Most shows happen at night, but there are a lot of afternoon shows too.

The shows happen in many different places.

In peñas, 

in tabancos, 

in bars,

in restaurants,

in tabalos,

at the theatre.

The show that Mercedes hosts for us is always a hit.

It’s intimate.  

And just for us. 

We arrive prepared.

Mercedes welcomes us.

And then she herself serves us sherry. 

As does Santi.

Of course, drinking it is optional.

We sit right up close to the performers.  

We can feel their energy, 

their sincerity, 

and their happiness to be performing for us.

Mercedes’s company members and top students dance.

Santiago Lara plays guitar.

And usually David Lagos sings. 

Serious goosebumps.

Often Melchora Ortega, who happens to be David's wife, sings for us as well.  Wow.

My favorite parts are usually David’s cante solo and the bulerías at the end.

This show is very special. 

And then there are the other performances.

There are many shows we don’t learn about until we get to Jerez.

Sometimes the day of the show, or the day before. 

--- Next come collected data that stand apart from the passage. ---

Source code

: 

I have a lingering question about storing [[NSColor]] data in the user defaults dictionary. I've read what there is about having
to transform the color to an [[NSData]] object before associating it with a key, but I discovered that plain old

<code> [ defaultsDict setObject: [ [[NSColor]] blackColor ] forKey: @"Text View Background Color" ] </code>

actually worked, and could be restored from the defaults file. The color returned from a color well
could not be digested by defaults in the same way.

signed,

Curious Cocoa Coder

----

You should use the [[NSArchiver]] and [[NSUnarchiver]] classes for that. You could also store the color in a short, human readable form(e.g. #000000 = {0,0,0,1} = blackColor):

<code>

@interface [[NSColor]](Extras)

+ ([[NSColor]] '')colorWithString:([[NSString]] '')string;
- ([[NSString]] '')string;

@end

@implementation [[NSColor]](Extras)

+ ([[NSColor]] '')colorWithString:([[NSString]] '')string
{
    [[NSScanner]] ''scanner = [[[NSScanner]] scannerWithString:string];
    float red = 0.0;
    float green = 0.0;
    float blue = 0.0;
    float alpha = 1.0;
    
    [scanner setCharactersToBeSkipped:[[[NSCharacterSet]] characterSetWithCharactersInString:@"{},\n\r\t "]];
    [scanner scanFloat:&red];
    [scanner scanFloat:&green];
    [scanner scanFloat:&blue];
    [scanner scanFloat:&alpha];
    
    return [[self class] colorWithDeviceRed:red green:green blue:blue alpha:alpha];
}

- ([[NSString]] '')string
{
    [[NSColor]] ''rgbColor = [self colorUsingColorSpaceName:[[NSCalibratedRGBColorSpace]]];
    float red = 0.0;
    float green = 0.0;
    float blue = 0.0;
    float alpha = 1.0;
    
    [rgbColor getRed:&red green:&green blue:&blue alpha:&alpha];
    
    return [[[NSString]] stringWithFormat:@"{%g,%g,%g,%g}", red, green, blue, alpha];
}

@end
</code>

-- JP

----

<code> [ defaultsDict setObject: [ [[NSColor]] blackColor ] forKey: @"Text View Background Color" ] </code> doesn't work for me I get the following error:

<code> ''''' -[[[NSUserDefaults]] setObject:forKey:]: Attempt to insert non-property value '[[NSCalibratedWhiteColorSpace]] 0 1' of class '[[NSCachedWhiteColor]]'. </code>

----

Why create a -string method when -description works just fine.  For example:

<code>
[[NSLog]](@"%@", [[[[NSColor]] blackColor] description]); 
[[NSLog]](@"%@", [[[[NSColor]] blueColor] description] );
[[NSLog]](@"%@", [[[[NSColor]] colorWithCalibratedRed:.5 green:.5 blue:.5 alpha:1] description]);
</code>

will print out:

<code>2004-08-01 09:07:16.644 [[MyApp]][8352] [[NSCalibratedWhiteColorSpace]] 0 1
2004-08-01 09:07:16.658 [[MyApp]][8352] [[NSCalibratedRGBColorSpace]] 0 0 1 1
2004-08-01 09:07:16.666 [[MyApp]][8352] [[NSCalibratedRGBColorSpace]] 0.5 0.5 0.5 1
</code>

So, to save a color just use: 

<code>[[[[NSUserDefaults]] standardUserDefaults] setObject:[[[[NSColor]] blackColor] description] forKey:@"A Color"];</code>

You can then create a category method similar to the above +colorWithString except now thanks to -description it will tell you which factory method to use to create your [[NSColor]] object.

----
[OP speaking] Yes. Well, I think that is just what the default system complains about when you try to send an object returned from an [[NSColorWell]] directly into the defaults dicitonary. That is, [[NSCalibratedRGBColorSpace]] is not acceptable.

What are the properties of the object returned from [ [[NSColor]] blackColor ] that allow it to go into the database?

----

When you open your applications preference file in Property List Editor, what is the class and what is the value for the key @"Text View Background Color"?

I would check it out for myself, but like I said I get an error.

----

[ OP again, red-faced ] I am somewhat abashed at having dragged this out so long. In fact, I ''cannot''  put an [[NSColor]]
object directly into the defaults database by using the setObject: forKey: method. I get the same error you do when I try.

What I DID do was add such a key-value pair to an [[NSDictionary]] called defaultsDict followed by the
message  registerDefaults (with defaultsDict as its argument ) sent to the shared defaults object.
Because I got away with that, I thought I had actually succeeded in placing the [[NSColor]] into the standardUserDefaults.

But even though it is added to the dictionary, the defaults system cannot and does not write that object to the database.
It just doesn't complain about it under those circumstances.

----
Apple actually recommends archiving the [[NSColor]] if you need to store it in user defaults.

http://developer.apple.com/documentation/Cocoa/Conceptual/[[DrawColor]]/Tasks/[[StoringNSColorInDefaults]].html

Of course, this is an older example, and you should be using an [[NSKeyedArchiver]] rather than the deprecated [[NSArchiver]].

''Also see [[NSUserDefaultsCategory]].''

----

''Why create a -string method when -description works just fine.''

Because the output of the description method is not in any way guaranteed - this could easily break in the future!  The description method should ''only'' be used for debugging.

Pero no te preoccupes, I do the finding out for you.

There are peña shows.

Peñas are exclusive flamenco clubs,

But the shows are open to anyone.  

And, they’re free!

The peña shows, and most shows in Jerez, are usually focused on the singing. The cante is huge in Jerez. 

Every show ends with bulerías where lots of people join the performers on stage to dance and do palmas. This is my favorite part.

There are tabanco shows every day and evening all over town.

And then there are other little shows that pop up.

Many shows announced to begin at a given time do not actually begin at that time…

So many opportunities to experience live flamenco.

One time we went to see José, ‘El Mijita,’ perform at teeny-tiny bar called Zoniquete that has now turned into another place. That happens a lot in Jerez. 

At the end Ana María López, our bulerías teacher, and Carmen Herrera got up for fin de fiesta.

That was a special night.

The flamenco poet, Rafael Lorente was there. Ani introduced him to us, and he shared several letras with us.

Then there are also the shows that happen in-between the shows…

Things like this happen a lot.

Sometimes there will be a performance going on at the theatre.

If we're lucky…

Sometimes a concert happens at Los Claustros,

The cloisters at the Convent of Santo Domingo.

Talk about a beautiful place to hear music.

Or at Sala Compañia,

A smaller theatre housed in an old church in town.

Sometimes we catch a show during the day.

And I can’t leave out the late-late night shows.

The shows that happen after the shows.

The shows that are really not shows but juergas, true spontaneous flamenco parties. 

I don’t tend to wait around for these as they happen in the middle of the night and go on forever.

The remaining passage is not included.